Market

A tugboat trying to turn an ocean liner — why regulation won’t keep Canadian housing prices down for long

Photo: James Bombales

Prices in some of Canada’s hottest housing markets are likely to cool during the first few months of 2018 — but don’t expect them to stay that way for long.

According to the Royal LePage Market Survey Forecast released today, recent policy changes will dampen housing prices in early 2018.

“One of the most significant regulatory interventions in the housing industry in years is the incoming OSFI mortgage financing stress test,” reads the forecast.

Announced in October, the stress test will come into effect on January 1, and will require all uninsured mortgage borrowers to qualify against the Bank of Canada’s five-year benchmark rate, or at their contract mortgage rate plus an additional 2 per cent.
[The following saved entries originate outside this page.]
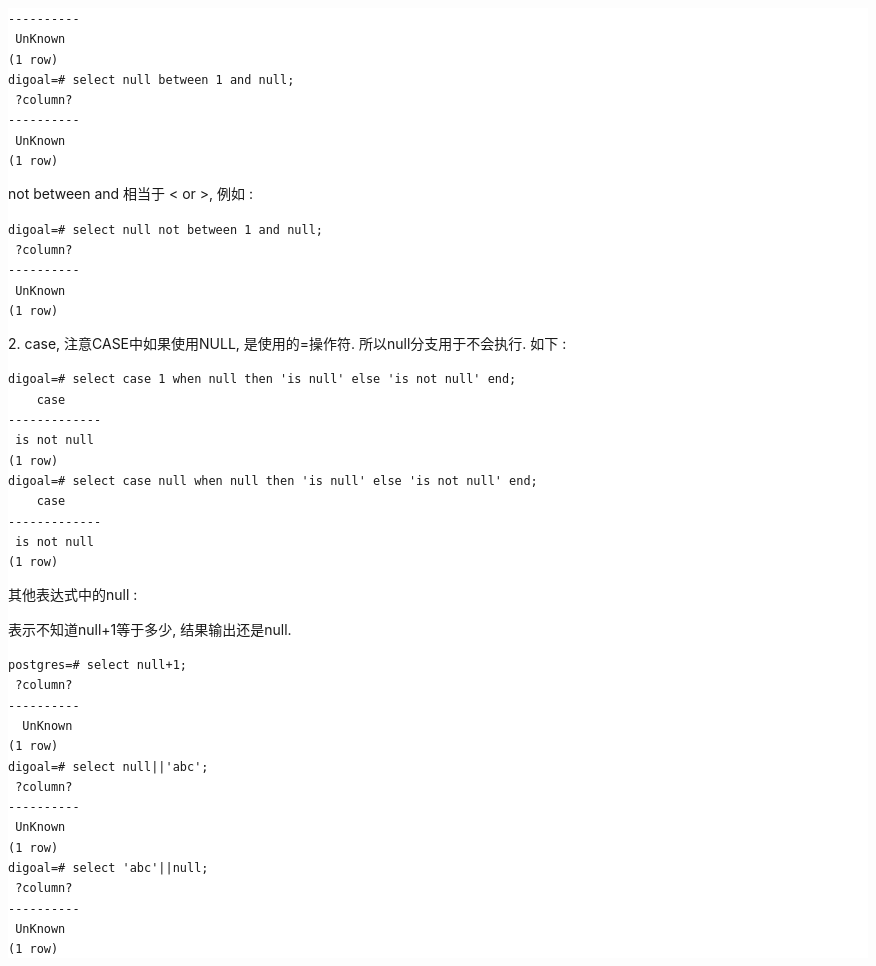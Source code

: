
 ```  
----------  
 UnKnown  
(1 row)  
digoal=# select null between 1 and null;  
 ?column?   
----------  
 UnKnown  
(1 row)  
```  
  
not between and 相当于 < or >, 例如 :   
  
```  
digoal=# select null not between 1 and null;  
 ?column?   
----------  
 UnKnown  
(1 row)  
```  
  
2\. case, 注意CASE中如果使用NULL, 是使用的=操作符. 所以null分支用于不会执行. 如下 :   
  
```  
digoal=# select case 1 when null then 'is null' else 'is not null' end;  
    case       
-------------  
 is not null  
(1 row)  
digoal=# select case null when null then 'is null' else 'is not null' end;  
    case       
-------------  
 is not null  
(1 row)  
```  
  
其他表达式中的null :   
  
表示不知道null+1等于多少, 结果输出还是null.  
  
```  
postgres=# select null+1;  
 ?column?   
----------  
  UnKnown  
(1 row)  
digoal=# select null||'abc';  
 ?column?   
----------  
 UnKnown  
(1 row)  
digoal=# select 'abc'||null;  
 ?column?   
----------  
 UnKnown  
(1 row)  
```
“Royal LePage anticipates that the new measure will slow the housing market, particularly in the first half of 2018, as buyers adjust both their expectations and finances,” reads the report. “With a large number of existing homeowners potentially failing the test when refinancing next year, a temporary reduction in consumer confidence may further stagnate price growth as potential buyers and sellers take a ‘wait and see’ approach.”

But it’s likely to be temporary — Royal LePage CEO Phil Soper says that market conditions in Canada’s biggest cities are too tight to keep prices down for long.

“Attempting to use public policy to steer property prices in huge, rapidly growing cities like Toronto and Vancouver is like a tugboat trying to turn an ocean liner,” he writes in a statement. “Consistent, measured policy can have a positive impact. Just don’t try to turn the market on a dime or you risk sinking the ship.”

Soper says that while markets like Toronto and Vancouver aren’t at risk of a crash, they are subject to aggressive home price inflation.

“Demand from migration, alongside demand from millennials who are increasingly becoming of home buying age, will continue to outpace supply [in BC and Ontario],” reads the report.

With this in mind, GTA home prices are expected to outpace much of the rest of the country at the end of 2017. Royal LePage forecasts that the average price of a GTA home will increase 6.8 per cent to $901,392 by the end of the year.

“This will largely be driven by price appreciation in the condo market as demand for entry-level properties is expected to continue to surge,” reads the report. “The GTA’s thriving economy and growing population has been supportive of an expanding housing market and this is expected to continue throughout 2018.”